Here you are. You have submitted your call for paper and, by a combination of circumstances, it has been accepted. Now you really have to do it, Congratulation 😊
I've done a few conferences now, internal to my company and during public events. I'll give you some hints to prepare yourself for this stressful but awesome experience.
If you have to watch one video about public talk, it would be MIT's professor Patrick Winston's How to Speak talk
I'll try to summarize the main ideas here.
During the first few minutes, the public is processing your voice. The public's brain needs to adapt to your tone and speed. So he is not really attentive to what you are saying. Better not saying important information here.
Start with some stories about yourself, to create empathy. Nothing polemic, as the public is naturally defensive at this stage. For the same reasons, it's generally not a good idea to start with a joke.
Then, smoothly transition to your subject. Do not rush to the core of your talk too early. At the end of the introduction, the public should have understood what you are going to talk about, and why he is here, but should not have learned anything new.
If possible, try to loop back during your talk. If you mention something during the introduction, it's good if you could mention it again later.
This principle is similar to Chekhov's gun. Like a vaccine, it makes the idea more impacting the second time. And it shows that your talk is consistent, and not just a linear succession of ideas.
Work on your conclusion as much as on your introduction. Do not end up with a "Thank You" slide. This slide will stay there for a long time, during all the questions, and doesn't give any information.
Prefer a slide stating What's next ? What actions do your audience have to take now ? What are the key ideas that your audience should remember ?
If you didn't remove at least 1/3 of the initial slides, you did it wrong. YOU are the main characters. You are not here to explain your slides, slides are just a decor.
Furthermore, the Human brain can process only one channel at a time. While the public is busy reading your slides, he cannot listen to you. And most of the time, he would prefer you to shut up while he is reading 😉
5 second seems like an eternity when you forgot your word. 5 seconds is just one deep breath for the public.
If you plan to take a pause, after an impactful statement, for example, count in your head: "1, 2, 3, 4, 5" to create a true pause.

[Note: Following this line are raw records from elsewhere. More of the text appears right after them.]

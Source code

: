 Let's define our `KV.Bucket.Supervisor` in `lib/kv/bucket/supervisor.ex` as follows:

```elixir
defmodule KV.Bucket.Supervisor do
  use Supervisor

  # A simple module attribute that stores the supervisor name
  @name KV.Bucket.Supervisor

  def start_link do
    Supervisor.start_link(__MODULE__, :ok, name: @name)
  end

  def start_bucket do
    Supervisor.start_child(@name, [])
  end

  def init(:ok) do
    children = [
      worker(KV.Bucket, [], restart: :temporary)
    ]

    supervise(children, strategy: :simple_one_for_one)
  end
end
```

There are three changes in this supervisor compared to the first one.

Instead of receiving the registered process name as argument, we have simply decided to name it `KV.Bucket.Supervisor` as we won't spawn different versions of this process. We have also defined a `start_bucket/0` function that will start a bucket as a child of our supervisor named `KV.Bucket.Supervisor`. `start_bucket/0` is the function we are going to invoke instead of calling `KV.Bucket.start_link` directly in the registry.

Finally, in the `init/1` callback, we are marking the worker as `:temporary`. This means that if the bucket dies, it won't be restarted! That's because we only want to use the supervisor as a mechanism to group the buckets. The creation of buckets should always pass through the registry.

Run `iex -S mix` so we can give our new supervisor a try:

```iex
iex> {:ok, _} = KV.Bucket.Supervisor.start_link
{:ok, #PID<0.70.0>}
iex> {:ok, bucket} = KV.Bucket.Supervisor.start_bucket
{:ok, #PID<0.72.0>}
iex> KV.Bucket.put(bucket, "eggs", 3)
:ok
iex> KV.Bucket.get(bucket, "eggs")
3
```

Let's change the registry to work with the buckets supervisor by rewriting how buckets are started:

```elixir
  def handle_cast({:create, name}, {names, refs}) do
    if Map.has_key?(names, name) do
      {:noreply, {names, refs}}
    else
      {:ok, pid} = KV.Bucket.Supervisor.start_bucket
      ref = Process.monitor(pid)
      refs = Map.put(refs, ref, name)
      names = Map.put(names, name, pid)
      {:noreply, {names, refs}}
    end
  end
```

If you forgot your word, don't panic. The public won't even notice this pause was not intentional.
The first attempt of anything we do is just crap. So, let's do this crap at home without anyone to see us. Repeat in front of your camera, and review yourself.

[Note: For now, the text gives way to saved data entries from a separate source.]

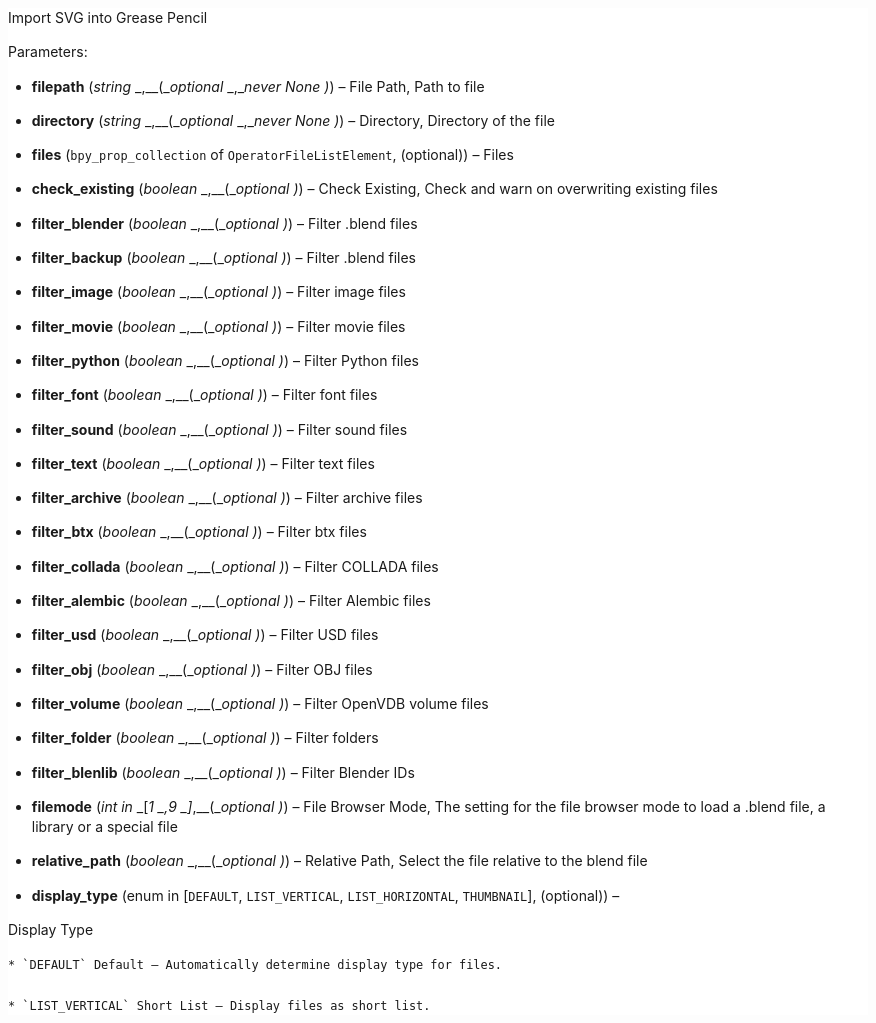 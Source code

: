     

Import SVG into Grease Pencil

Parameters:

    

  * **filepath** (_string_ _,__(__optional_ _,__never None_ _)_) – File Path, Path to file

  * **directory** (_string_ _,__(__optional_ _,__never None_ _)_) – Directory, Directory of the file

  * **files** (`bpy_prop_collection` of `OperatorFileListElement`, (optional)) – Files

  * **check_existing** (_boolean_ _,__(__optional_ _)_) – Check Existing, Check and warn on overwriting existing files

  * **filter_blender** (_boolean_ _,__(__optional_ _)_) – Filter .blend files

  * **filter_backup** (_boolean_ _,__(__optional_ _)_) – Filter .blend files

  * **filter_image** (_boolean_ _,__(__optional_ _)_) – Filter image files

  * **filter_movie** (_boolean_ _,__(__optional_ _)_) – Filter movie files

  * **filter_python** (_boolean_ _,__(__optional_ _)_) – Filter Python files

  * **filter_font** (_boolean_ _,__(__optional_ _)_) – Filter font files

  * **filter_sound** (_boolean_ _,__(__optional_ _)_) – Filter sound files

  * **filter_text** (_boolean_ _,__(__optional_ _)_) – Filter text files

  * **filter_archive** (_boolean_ _,__(__optional_ _)_) – Filter archive files

  * **filter_btx** (_boolean_ _,__(__optional_ _)_) – Filter btx files

  * **filter_collada** (_boolean_ _,__(__optional_ _)_) – Filter COLLADA files

  * **filter_alembic** (_boolean_ _,__(__optional_ _)_) – Filter Alembic files

  * **filter_usd** (_boolean_ _,__(__optional_ _)_) – Filter USD files

  * **filter_obj** (_boolean_ _,__(__optional_ _)_) – Filter OBJ files

  * **filter_volume** (_boolean_ _,__(__optional_ _)_) – Filter OpenVDB volume files

  * **filter_folder** (_boolean_ _,__(__optional_ _)_) – Filter folders

  * **filter_blenlib** (_boolean_ _,__(__optional_ _)_) – Filter Blender IDs

  * **filemode** (_int in_ _[__1_ _,__9_ _]__,__(__optional_ _)_) – File Browser Mode, The setting for the file browser mode to load a .blend file, a library or a special file

  * **relative_path** (_boolean_ _,__(__optional_ _)_) – Relative Path, Select the file relative to the blend file

  * **display_type** (enum in [`DEFAULT`, `LIST_VERTICAL`, `LIST_HORIZONTAL`, `THUMBNAIL`], (optional)) – 

Display Type

    * `DEFAULT` Default – Automatically determine display type for files.

    * `LIST_VERTICAL` Short List – Display files as short list.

Learn the first few minutes by heart. Once you are "in the flow", it is easier to talk, but during the first few minutes, it is really hard to improvise.
Once you are happy with what you did, repeat once or twice, to ensure you have the exact same timing and exact same content. It takes at least 4, 5 or 6 attempts before converging to something stable. If you don't manage to handle twice the same content while repeating at home, you have absolutely no idea what it will give in front of the public, with the stress and pressure.
Do not repeat exactly at the same place each time. Something fun happened to me while repeating my last talk. I used to repeat in my kitchen. I did a final rehearsal in front of my cats in the living room. And I was completely disoriented. My subconscious learned the talk in my kitchen, with that table, that oven, that microwave, etc... and being in another environment destabilized me. So better not let your subconscious focus on the environment, but on your talk.
Rehearsal is the key point of successful conference. Do it in front of a camera, in front of a friend or a colleague, but do it, review it and improve it.